【7月12日 AFP】ニューヨーク(New York)では、年に2回、「マンハッタンヘンジ(Manhattanhenge)」と呼ばれる現象が起こる。夕暮れ時の太陽がマンハッタンを東西に走る街路と一直線に並ぶため、光線が街路を貫き、さながら光のマジックショーを展開するかのようだ。

「マンハッタンヘンジは世界中で都市部にだけ見られる現象かもしれません」と、マンハッタンヘンジを発見したアメリカ自然史博物館(American Museum of Natural History)の天体物理学者、ニール・デグラス・タイソン(Neil deGrasse Tyson)氏は言う。

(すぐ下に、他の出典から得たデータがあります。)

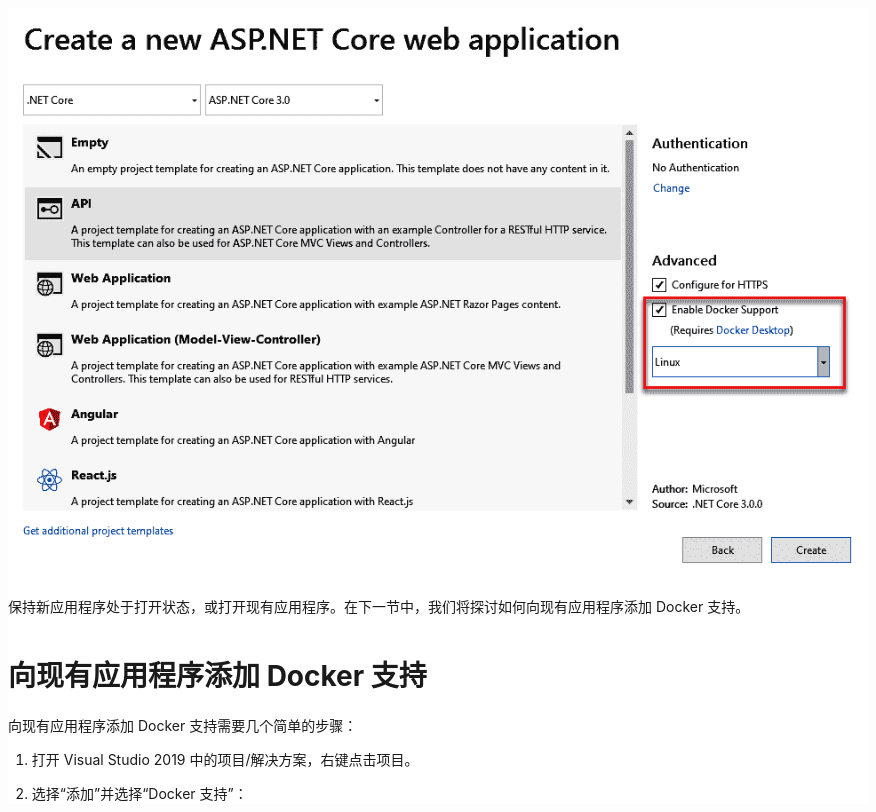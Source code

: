 ![](img/8f581ba6-9178-4957-9d4c-5c5d729a39a6.png)

保持新应用程序处于打开状态，或打开现有应用程序。在下一节中，我们将探讨如何向现有应用程序添加 Docker 支持。

# 向现有应用程序添加 Docker 支持

向现有应用程序添加 Docker 支持需要几个简单的步骤：

1.  打开 Visual Studio 2019 中的项目/解决方案，右键点击项目。

1.  选择“添加”并选择“Docker 支持”：
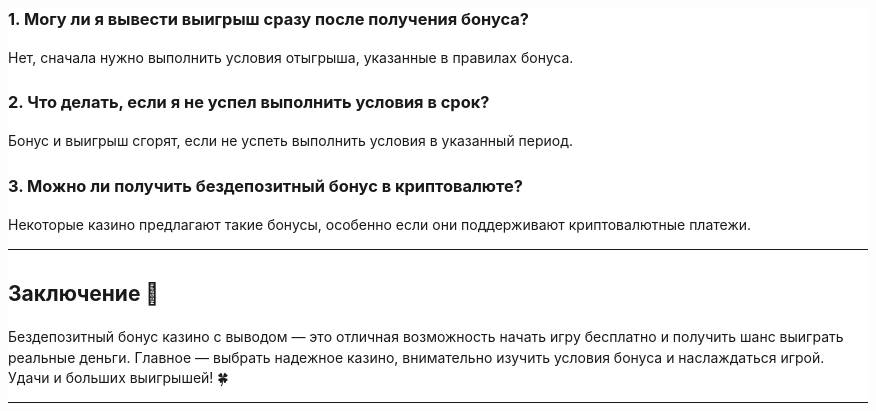 ### 1. Могу ли я вывести выигрыш сразу после получения бонуса?  
Нет, сначала нужно выполнить условия отыгрыша, указанные в правилах бонуса.

### 2. Что делать, если я не успел выполнить условия в срок?  
Бонус и выигрыш сгорят, если не успеть выполнить условия в указанный период.

### 3. Можно ли получить бездепозитный бонус в криптовалюте?  
Некоторые казино предлагают такие бонусы, особенно если они поддерживают криптовалютные платежи.

---

## Заключение 🎉

Бездепозитный бонус казино с выводом — это отличная возможность начать игру бесплатно и получить шанс выиграть реальные деньги. Главное — выбрать надежное казино, внимательно изучить условия бонуса и наслаждаться игрой. Удачи и больших выигрышей! 🍀

---

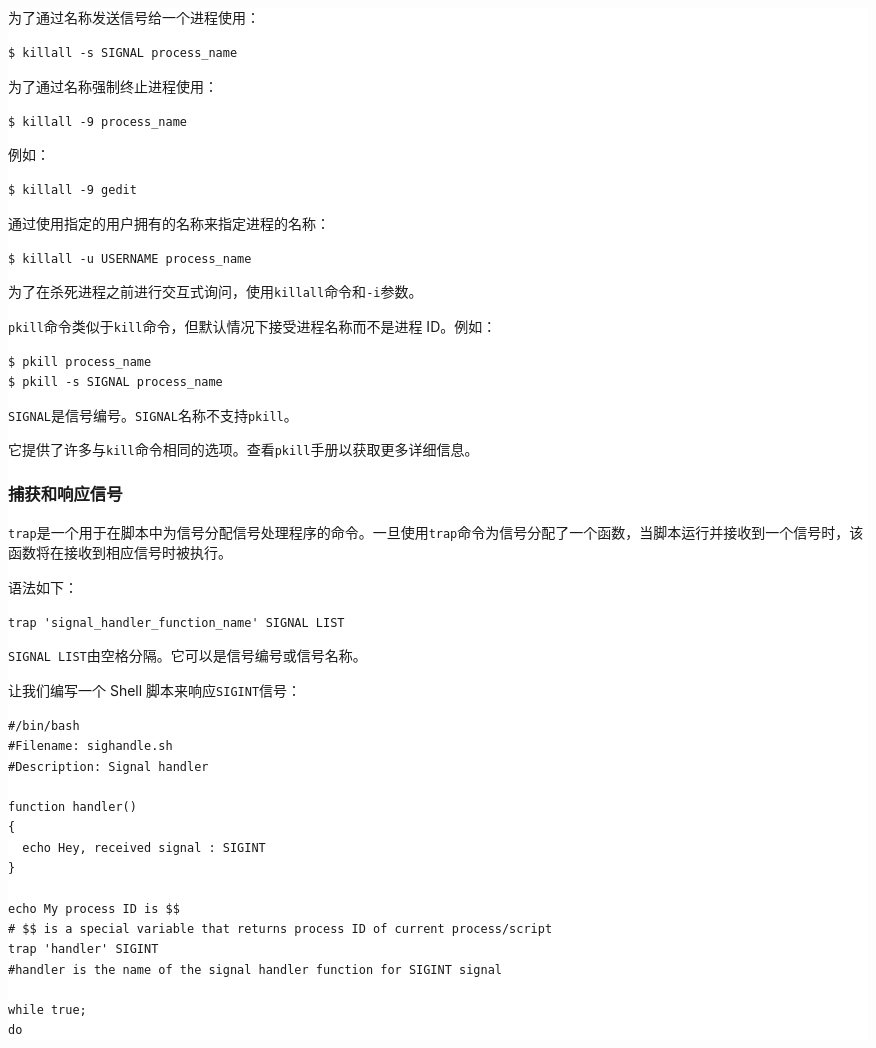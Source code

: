 为了通过名称发送信号给一个进程使用：

```
$ killall -s SIGNAL process_name

```

为了通过名称强制终止进程使用：

```
$ killall -9 process_name

```

例如：

```
$ killall -9 gedit

```

通过使用指定的用户拥有的名称来指定进程的名称：

```
$ killall -u USERNAME process_name

```

为了在杀死进程之前进行交互式询问，使用`killall`命令和`-i`参数。

`pkill`命令类似于`kill`命令，但默认情况下接受进程名称而不是进程 ID。例如：

```
$ pkill process_name
$ pkill -s SIGNAL process_name

```

`SIGNAL`是信号编号。`SIGNAL`名称不支持`pkill`。

它提供了许多与`kill`命令相同的选项。查看`pkill`手册以获取更多详细信息。

### 捕获和响应信号

`trap`是一个用于在脚本中为信号分配信号处理程序的命令。一旦使用`trap`命令为信号分配了一个函数，当脚本运行并接收到一个信号时，该函数将在接收到相应信号时被执行。

语法如下：

```
trap 'signal_handler_function_name' SIGNAL LIST

```

`SIGNAL LIST`由空格分隔。它可以是信号编号或信号名称。

让我们编写一个 Shell 脚本来响应`SIGINT`信号：

```
#/bin/bash
#Filename: sighandle.sh
#Description: Signal handler 

function handler()
{
  echo Hey, received signal : SIGINT
}

echo My process ID is $$
# $$ is a special variable that returns process ID of current process/script
trap 'handler' SIGINT
#handler is the name of the signal handler function for SIGINT signal

while true;
do
```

 マンハッタンヘンジとは、マンハッタンと英国の古代遺跡ストーンヘンジ(Stonehenge)を掛け合わせたもの。ストーンヘンジでは夏至と冬至に太陽が中心軸上を通過する。そのためストーンヘンジが暦としての役割を担い、ここで何らかの宗教儀式が行われていたと考えられている。

 一方で、マンハッタンヘンジは、夏至の前後2回、日暮れ時に発生する。子どもの頃にストーンヘンジを訪れ、巨石遺跡についてリサーチを行ったというデグラス・タイソン氏は、「太陽との位置的な一致が文化や文明に影響を及ぼしうるという気持ちが、その時に刷り込まれました」と話す。

 マンハッタンヘンジについて思索し始めたのは1996年のことで、5年後の2001年7月に写真を撮影。翌年、自然史雑誌に写真を掲載したことがきっかけで、マンハッタンヘンジの認知度が上がったという。

 なお、碁盤の目のようになった都市であれば、同じように太陽が街路に並ぶ日を予測できるが、マンハッタンヘンジほどの理想的な「一直線」にはならないという。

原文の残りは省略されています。